● Exercise objective: Would you filter these records and copy every line that has the word "sessions"?

● The input:
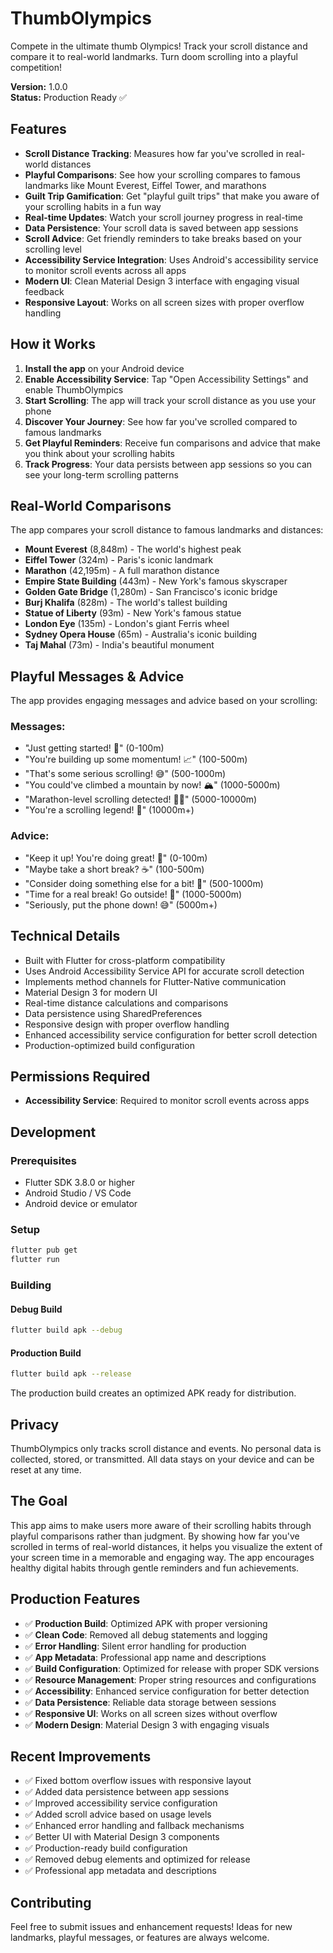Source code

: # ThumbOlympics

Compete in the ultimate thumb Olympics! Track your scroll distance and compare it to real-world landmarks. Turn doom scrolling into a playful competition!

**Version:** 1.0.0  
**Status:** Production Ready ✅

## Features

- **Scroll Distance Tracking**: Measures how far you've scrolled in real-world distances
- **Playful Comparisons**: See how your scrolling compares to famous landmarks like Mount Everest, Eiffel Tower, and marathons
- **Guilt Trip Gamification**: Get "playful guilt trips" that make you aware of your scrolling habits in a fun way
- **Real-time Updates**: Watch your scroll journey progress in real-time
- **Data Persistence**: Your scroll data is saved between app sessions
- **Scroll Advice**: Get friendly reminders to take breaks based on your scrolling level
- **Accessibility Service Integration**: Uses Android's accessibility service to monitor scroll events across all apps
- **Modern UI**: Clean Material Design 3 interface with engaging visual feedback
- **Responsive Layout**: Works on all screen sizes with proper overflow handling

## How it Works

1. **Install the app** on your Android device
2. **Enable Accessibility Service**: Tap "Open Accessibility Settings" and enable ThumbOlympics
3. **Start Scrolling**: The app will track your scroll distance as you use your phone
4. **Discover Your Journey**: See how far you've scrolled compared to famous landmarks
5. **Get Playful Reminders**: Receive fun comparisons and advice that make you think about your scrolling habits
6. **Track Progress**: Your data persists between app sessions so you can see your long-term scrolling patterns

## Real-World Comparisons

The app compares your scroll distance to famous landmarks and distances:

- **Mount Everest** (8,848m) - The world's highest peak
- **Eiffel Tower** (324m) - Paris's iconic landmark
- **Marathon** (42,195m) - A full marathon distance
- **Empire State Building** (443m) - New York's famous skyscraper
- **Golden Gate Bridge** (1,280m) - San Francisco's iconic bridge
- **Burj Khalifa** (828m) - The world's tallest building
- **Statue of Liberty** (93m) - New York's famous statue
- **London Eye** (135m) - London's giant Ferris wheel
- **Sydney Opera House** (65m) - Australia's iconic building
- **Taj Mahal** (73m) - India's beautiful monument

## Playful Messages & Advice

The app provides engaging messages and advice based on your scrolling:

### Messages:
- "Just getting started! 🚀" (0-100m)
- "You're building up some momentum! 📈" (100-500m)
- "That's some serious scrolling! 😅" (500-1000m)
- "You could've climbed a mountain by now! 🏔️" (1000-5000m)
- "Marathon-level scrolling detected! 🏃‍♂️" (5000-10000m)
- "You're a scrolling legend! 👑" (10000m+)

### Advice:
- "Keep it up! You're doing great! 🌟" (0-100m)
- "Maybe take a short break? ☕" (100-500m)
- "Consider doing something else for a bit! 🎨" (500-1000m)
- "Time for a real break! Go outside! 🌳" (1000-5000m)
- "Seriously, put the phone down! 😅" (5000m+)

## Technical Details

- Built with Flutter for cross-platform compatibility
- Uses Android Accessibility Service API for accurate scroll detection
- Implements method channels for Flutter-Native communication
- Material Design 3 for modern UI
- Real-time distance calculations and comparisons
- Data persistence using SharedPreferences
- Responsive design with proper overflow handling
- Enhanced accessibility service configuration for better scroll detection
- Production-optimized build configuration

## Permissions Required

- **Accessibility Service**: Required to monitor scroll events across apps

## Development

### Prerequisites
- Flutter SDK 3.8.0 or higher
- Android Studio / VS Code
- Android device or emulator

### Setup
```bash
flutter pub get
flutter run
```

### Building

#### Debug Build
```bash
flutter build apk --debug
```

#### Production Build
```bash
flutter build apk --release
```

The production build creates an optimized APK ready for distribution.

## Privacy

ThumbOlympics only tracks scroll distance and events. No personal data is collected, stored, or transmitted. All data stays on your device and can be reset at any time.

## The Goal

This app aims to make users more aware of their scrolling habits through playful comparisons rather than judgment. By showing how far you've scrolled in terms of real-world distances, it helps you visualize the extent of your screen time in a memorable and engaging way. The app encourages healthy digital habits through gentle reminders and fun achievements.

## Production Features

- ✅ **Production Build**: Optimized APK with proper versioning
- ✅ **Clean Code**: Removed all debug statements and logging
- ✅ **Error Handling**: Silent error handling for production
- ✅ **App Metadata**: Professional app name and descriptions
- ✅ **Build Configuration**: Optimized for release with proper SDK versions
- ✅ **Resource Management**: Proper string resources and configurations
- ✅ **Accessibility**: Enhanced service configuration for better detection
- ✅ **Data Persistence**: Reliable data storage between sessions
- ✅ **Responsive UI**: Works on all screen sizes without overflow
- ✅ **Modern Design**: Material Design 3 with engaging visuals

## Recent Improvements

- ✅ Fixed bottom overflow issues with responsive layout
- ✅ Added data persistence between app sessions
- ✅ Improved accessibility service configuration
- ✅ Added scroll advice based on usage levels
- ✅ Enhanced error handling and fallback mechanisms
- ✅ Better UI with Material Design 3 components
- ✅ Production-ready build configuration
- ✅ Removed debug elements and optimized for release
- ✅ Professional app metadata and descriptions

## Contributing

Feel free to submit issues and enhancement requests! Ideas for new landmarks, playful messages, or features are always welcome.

● Output for this task:
- **Data Persistence**: Your scroll data is saved between app sessions
6. **Track Progress**: Your data persists between app sessions so you can see your long-term scrolling patterns
- ✅ **Data Persistence**: Reliable data storage between sessions
- ✅ Added data persistence between app sessions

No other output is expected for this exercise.